My friends still pull my leg about something that happened years ago. We had been invited to lunch by a friend, who had prepared some great pasta and salad. “This is what we should always do,” I declared happily, as I dug into the food — just have one dish or two when we call people over. I wasn’t being funny or rude, but everyone thought I was. I was actually being honest: If there is too much on a table, I don’t really enjoy my meal. I am, I say with some pride, essentially a two-dish person.

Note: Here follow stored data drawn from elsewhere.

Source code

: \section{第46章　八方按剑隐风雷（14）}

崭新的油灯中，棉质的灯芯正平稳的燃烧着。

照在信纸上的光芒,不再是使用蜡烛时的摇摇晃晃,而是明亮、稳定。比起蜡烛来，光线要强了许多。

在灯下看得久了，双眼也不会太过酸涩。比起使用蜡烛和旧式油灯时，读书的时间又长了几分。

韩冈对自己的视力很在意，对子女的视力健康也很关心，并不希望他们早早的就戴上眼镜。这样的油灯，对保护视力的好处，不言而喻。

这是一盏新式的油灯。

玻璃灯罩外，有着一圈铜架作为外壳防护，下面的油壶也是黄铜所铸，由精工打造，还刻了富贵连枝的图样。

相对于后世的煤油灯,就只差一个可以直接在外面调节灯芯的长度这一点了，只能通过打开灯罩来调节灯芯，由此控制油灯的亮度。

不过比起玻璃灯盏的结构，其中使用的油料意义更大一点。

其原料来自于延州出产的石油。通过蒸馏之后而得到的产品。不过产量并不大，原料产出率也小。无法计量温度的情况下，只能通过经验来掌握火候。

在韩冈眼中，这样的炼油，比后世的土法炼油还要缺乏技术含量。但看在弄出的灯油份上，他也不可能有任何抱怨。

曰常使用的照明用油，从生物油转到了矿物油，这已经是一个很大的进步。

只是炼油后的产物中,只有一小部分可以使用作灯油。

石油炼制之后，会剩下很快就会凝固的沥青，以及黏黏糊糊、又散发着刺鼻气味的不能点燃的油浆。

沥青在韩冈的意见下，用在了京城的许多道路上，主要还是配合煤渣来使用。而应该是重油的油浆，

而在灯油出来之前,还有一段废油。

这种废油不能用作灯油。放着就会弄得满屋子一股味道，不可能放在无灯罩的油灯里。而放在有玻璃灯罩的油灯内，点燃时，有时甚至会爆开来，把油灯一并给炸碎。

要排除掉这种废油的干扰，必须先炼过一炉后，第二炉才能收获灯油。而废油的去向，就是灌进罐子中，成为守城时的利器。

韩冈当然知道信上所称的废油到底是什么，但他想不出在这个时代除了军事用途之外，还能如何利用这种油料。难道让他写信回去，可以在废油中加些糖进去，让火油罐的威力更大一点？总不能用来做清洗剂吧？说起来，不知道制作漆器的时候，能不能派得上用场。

Well, you can make that three dishes now. I went to a new restaurant that serves just three dishes — and came back home greatly sated. Teen Pateela is in Meharchand Market (Shop no. 96, 011-24655896, 9599436801). Until recently, it was a home delivery and takeaway outlet. Now you can sit there and have your three dishes — Punjabi Aloo (₹ 225), Dal Ferozepuri (₹325) and paneer (₹325).
Teen Pateela is right up my street. I have for long bemoaned the fact that you don’t get good Punjabi food in Delhi restaurants. What is passed off as Punjabi cuisine isn’t really so — everything is cooked in a mix of onions and tomatoes.
But Teen Pateela gives you the taste of home cooked Punjabi fare.
The owner, Shekhar Malhotra, is from Ferozepur in Punjab, and holds that the recipes come from his own home. Each dish is cooked with just four basic spices — coriander, cumin, turmeric and red chillies. The food is cooked right there in the restaurant, and is served with crispy paraunthis — as Punjabis call them — and vegetables pickled in vinegar.
I like the owner’s passion for food. A vegetarian, he believes that food should not be overwhelmed with masalas. He sources his ingredients with care, too. The potato, for instance, is cooked with farm fresh tomatoes and onions that come all the way from Pauri Garhwal. Apparently, the onions are so sweet and juicy that they can just be bitten into and eaten raw. The paneer — deliciously soft — comes from Gopala, and they use nicely aromatic desi ghee in the dishes. I loved the parathas, and enjoyed my meal — and the conversation with Shekhar — enormously.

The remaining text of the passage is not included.